Firstly I got to admit this is not a very philosophical topic or connected to ponies in any form. I am trying lately to get my mind to think a bit more mathematical. I simply do this because I am going to take a computer based test next month to see if I could become a professional pilot. Usually this means I toss numbers pointlessly around until I get bored, but this evening those numbers suddenly decided to make sense, at least to me. I was looking at a rather basic problem, the conversion of metric units in its single steps. Meaning converting a centimetre into decimetres, square decimetres into square metres, and cubic millimetres into cubic centimetres and so on. Now, most people would say that this problem is no problem at all. Most people, namely those not as mathematically incompetent as me, would say that this is a very simple process of multiplication/division by the factors 10/100/1000.

One millimetre times ten is a centimetre, a centimetre times ten is a decimetre, a decimetre times ten is a metre BUT a metre times one thousand makes a kilometre.

If we're dealing with surfaces, a smart person would have lectured me that, because a square's surface is calculated by its base multiplied by its base, or its base squared, you also have to multiply two times by ten between every step, meaning taking it times one hundred.
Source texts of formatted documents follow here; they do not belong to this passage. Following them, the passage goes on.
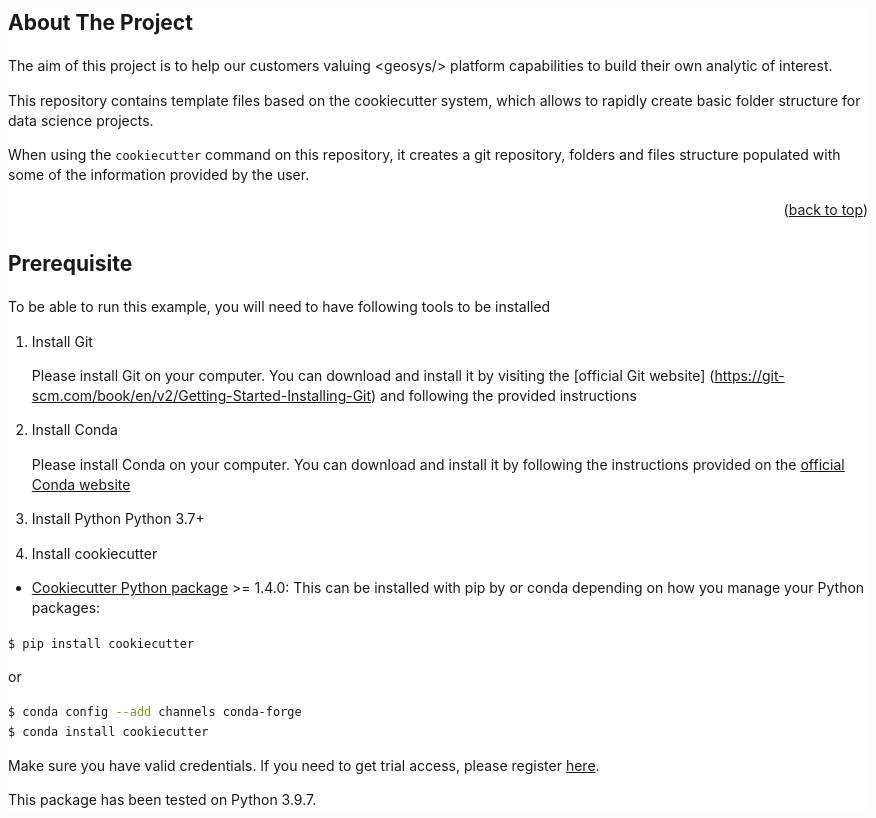 </details>


## About The Project

<p> The aim of this project is to help our customers valuing &ltgeosys/&gt platform capabilities to build their own analytic of interest. </p>

This repository contains template files based on the cookiecutter system, which allows to rapidly create basic folder structure for data science projects.

When using the `cookiecutter` command on this repository, it creates a git repository, folders and files structure populated with some of the information provided by the user.

<p align="right">(<a href="#top">back to top</a>)</p>


## Prerequisite

To be able to run this example, you will need to have following tools to be installed



1. Install Git

    Please install Git on your computer. You can download and install it by visiting the [official Git website]    (https://git-scm.com/book/en/v2/Getting-Started-Installing-Git) and following the provided instructions

2. Install Conda

    Please install Conda on your computer. You can download and install it by following the instructions provided on the [official Conda website](https://conda.io/projects/conda/en/latest/user-guide/install/index.html)

3. Install Python
    Python 3.7+

4. Install cookiecutter
 - [Cookiecutter Python package](http://cookiecutter.readthedocs.org/en/latest/installation.html) >= 1.4.0: This can be installed with pip by or conda depending on how you manage your Python packages:

``` bash
$ pip install cookiecutter
```

or

``` bash
$ conda config --add channels conda-forge
$ conda install cookiecutter
```



Make sure you have valid credentials. If you need to get trial access, please register [here](https://earthdailyagro.com/geosys-api/#get-started).



This package has been tested on Python 3.9.7.


[contributors-shield]: https://img.shields.io/github/contributors/github_username/repo.svg?style=social
[NETcore-shield]: https://img.shields.io/badge/.NET%20Core-6.0-green
[NETcore-url]: https://github.com/dotnet/core
[contributors-url]: https://github.com/github_username/repo/graphs/contributors
[forks-shield]: https://img.shields.io/github/forks/github_username/repo.svg?style=plastic&logo=appveyor
[forks-url]: https://github.com/github_username/repo/network/members
[stars-shield]: https://img.shields.io/github/stars/analytic-processor-template/repo.svg?style=plastic&logo=appveyor
[stars-url]: https://github.com/github_username/repo/stargazers
[issues-shield]: https://img.shields.io/github/issues/GEOSYS/analytic-processor-template/repo.svg?style=social
[issues-url]: https://github.com/GEOSYS/analytic-processor-template/issues
[license-shield]: https://img.shields.io/badge/License-MIT-yellow.svg
[license-url]: https://opensource.org/licenses/MIT
[linkedin-shield]: https://img.shields.io/badge/-LinkedIn-black.svg?style=social&logo=linkedin
[linkedin-url]: https://www.linkedin.com/company/earthdailyagro/mycompany/
[twitter-shield]: https://img.shields.io/twitter/follow/EarthDailyAgro?style=social
[twitter-url]: https://img.shields.io/twitter/follow/EarthDailyAgro?style=social
[youtube-shield]: https://img.shields.io/youtube/channel/views/UCy4X-hM2xRK3oyC_xYKSG_g?style=social
[youtube-url]: https://img.shields.io/youtube/channel/views/UCy4X-hM2xRK3oyC_xYKSG_g?style=social
[language-python-shiedl]: https://img.shields.io/badge/python-3.9-green?logo=python
[language-python-url]: https://pypi.org/
[GitStars-shield]: https://img.shields.io/github/stars/GEOSYS?style=social
[GitStars-url]: https://img.shields.io/github/stars/GEOSYS?style=social
[CITest-shield]: https://img.shields.io/github/workflow/status/GEOSYS/analytic-processor-template/Continous%20Integration
[CITest-url]: https://img.shields.io/github/workflow/status/GEOSYS/analytic-processor-template/Continous%20Integration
One square millimetre times one hundred is a square centimetre, one square centimetre times one hundred is a square decimetre, one square decimetre times one hundred is a square metre, a square metre times one hundred is a hectare and a hectare times one hundred is a square kilometre.

Taking the third dimension into play, a smart person obviously would have continued, may will require you to multiply everything by one thousand, simply because the volume of a cube widely known is calculated by multiplying its base with its base with its high which has the same value as its base, simply making it base cubed. So, according to the logic applied above, we need to multiply the value three times by ten when making a step of one unit, and ten times ten times ten, shortly ten cubed, is one thousand.

One cubic millimetre times one thousand is one cubic centimetre, one cubic centimetre times one thousand is a cubic decimetre (formally known as 'litre'), a cubic decimetre times one thousand is a cubic metre, a cubic metre times one thousand is a cubic decametre, a cubic decametre times one thousand is a cubic hectometre and a cubic hectometre times one thousand then is a cubic kilometre.

After hours of throwing numbers around I finally realized that this indeed is a rather easy process. And I thought, my, why is there no formula making this clear?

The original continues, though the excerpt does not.